__Data shown__:
□ □ □

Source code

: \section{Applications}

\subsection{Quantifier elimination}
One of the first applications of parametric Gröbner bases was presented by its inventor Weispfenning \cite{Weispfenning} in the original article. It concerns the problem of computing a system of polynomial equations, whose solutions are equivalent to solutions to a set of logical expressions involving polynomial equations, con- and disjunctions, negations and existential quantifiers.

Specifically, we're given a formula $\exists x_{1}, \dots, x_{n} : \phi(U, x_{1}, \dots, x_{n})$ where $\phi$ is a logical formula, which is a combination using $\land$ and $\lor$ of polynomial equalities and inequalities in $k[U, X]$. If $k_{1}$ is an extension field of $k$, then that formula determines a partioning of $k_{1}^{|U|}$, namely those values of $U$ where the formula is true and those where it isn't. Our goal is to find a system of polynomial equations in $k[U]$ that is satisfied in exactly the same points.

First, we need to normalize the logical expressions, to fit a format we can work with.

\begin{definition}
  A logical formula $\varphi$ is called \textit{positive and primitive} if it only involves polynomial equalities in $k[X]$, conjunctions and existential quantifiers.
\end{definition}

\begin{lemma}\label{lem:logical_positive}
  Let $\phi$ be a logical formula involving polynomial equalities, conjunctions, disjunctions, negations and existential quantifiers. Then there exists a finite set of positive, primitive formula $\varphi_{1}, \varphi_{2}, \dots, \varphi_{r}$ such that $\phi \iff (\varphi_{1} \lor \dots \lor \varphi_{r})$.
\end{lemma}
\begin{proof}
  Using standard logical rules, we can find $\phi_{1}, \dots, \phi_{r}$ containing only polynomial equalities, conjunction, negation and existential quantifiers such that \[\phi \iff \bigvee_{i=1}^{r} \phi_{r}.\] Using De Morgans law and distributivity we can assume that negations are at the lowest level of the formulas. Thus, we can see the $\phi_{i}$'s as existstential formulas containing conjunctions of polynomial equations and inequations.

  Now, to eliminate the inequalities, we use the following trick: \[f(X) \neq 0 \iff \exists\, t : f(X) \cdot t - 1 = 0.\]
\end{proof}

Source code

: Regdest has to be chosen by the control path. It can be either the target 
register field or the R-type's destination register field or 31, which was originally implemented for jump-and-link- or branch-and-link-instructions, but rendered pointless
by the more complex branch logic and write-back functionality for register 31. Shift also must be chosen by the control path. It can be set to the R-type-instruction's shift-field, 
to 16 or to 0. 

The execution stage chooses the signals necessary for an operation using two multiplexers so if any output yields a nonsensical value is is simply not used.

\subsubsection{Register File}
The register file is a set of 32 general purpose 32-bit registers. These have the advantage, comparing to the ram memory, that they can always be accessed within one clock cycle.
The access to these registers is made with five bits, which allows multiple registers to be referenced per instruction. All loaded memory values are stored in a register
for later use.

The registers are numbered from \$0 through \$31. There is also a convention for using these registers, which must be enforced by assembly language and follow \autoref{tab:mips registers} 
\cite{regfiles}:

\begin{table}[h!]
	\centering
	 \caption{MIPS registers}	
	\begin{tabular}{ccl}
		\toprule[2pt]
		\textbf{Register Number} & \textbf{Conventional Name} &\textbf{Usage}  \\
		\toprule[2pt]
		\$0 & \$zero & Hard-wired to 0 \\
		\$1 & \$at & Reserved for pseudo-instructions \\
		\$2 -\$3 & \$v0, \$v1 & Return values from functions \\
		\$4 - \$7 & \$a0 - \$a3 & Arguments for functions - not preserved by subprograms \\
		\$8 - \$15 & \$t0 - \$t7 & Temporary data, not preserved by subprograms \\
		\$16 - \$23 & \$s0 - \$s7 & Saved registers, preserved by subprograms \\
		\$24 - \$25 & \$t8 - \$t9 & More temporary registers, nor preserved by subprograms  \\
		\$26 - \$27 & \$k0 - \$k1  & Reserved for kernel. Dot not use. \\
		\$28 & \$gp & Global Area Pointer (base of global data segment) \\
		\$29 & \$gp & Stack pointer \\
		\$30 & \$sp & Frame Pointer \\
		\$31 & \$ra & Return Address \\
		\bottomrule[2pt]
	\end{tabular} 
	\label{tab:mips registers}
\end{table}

□ □ □

With the records above in view, retype each one exactly.

__Task result__:
Source code

: \section{Applications}

\subsection{Quantifier elimination}
One of the first applications of parametric Gröbner bases was presented by its inventor Weispfenning \cite{Weispfenning} in the original article. It concerns the problem of computing a system of polynomial equations, whose solutions are equivalent to solutions to a set of logical expressions involving polynomial equations, con- and disjunctions, negations and existential quantifiers.

Specifically, we're given a formula $\exists x_{1}, \dots, x_{n} : \phi(U, x_{1}, \dots, x_{n})$ where $\phi$ is a logical formula, which is a combination using $\land$ and $\lor$ of polynomial equalities and inequalities in $k[U, X]$. If $k_{1}$ is an extension field of $k$, then that formula determines a partioning of $k_{1}^{|U|}$, namely those values of $U$ where the formula is true and those where it isn't. Our goal is to find a system of polynomial equations in $k[U]$ that is satisfied in exactly the same points.

First, we need to normalize the logical expressions, to fit a format we can work with.

\begin{definition}
  A logical formula $\varphi$ is called \textit{positive and primitive} if it only involves polynomial equalities in $k[X]$, conjunctions and existential quantifiers.
\end{definition}

\begin{lemma}\label{lem:logical_positive}
  Let $\phi$ be a logical formula involving polynomial equalities, conjunctions, disjunctions, negations and existential quantifiers. Then there exists a finite set of positive, primitive formula $\varphi_{1}, \varphi_{2}, \dots, \varphi_{r}$ such that $\phi \iff (\varphi_{1} \lor \dots \lor \varphi_{r})$.
\end{lemma}
\begin{proof}
  Using standard logical rules, we can find $\phi_{1}, \dots, \phi_{r}$ containing only polynomial equalities, conjunction, negation and existential quantifiers such that \[\phi \iff \bigvee_{i=1}^{r} \phi_{r}.\] Using De Morgans law and distributivity we can assume that negations are at the lowest level of the formulas. Thus, we can see the $\phi_{i}$'s as existstential formulas containing conjunctions of polynomial equations and inequations.

  Now, to eliminate the inequalities, we use the following trick: \[f(X) \neq 0 \iff \exists\, t : f(X) \cdot t - 1 = 0.\]
\end{proof}

Source code

: Regdest has to be chosen by the control path. It can be either the target 
register field or the R-type's destination register field or 31, which was originally implemented for jump-and-link- or branch-and-link-instructions, but rendered pointless
by the more complex branch logic and write-back functionality for register 31. Shift also must be chosen by the control path. It can be set to the R-type-instruction's shift-field, 
to 16 or to 0. 

The execution stage chooses the signals necessary for an operation using two multiplexers so if any output yields a nonsensical value is is simply not used.

\subsubsection{Register File}
The register file is a set of 32 general purpose 32-bit registers. These have the advantage, comparing to the ram memory, that they can always be accessed within one clock cycle.
The access to these registers is made with five bits, which allows multiple registers to be referenced per instruction. All loaded memory values are stored in a register
for later use.

The registers are numbered from \$0 through \$31. There is also a convention for using these registers, which must be enforced by assembly language and follow \autoref{tab:mips registers} 
\cite{regfiles}:

\begin{table}[h!]
	\centering
	 \caption{MIPS registers}	
	\begin{tabular}{ccl}
		\toprule[2pt]
		\textbf{Register Number} & \textbf{Conventional Name} &\textbf{Usage}  \\
		\toprule[2pt]
		\$0 & \$zero & Hard-wired to 0 \\
		\$1 & \$at & Reserved for pseudo-instructions \\
		\$2 -\$3 & \$v0, \$v1 & Return values from functions \\
		\$4 - \$7 & \$a0 - \$a3 & Arguments for functions - not preserved by subprograms \\
		\$8 - \$15 & \$t0 - \$t7 & Temporary data, not preserved by subprograms \\
		\$16 - \$23 & \$s0 - \$s7 & Saved registers, preserved by subprograms \\
		\$24 - \$25 & \$t8 - \$t9 & More temporary registers, nor preserved by subprograms  \\
		\$26 - \$27 & \$k0 - \$k1  & Reserved for kernel. Dot not use. \\
		\$28 & \$gp & Global Area Pointer (base of global data segment) \\
		\$29 & \$gp & Stack pointer \\
		\$30 & \$sp & Frame Pointer \\
		\$31 & \$ra & Return Address \\
		\bottomrule[2pt]
	\end{tabular} 
	\label{tab:mips registers}
\end{table}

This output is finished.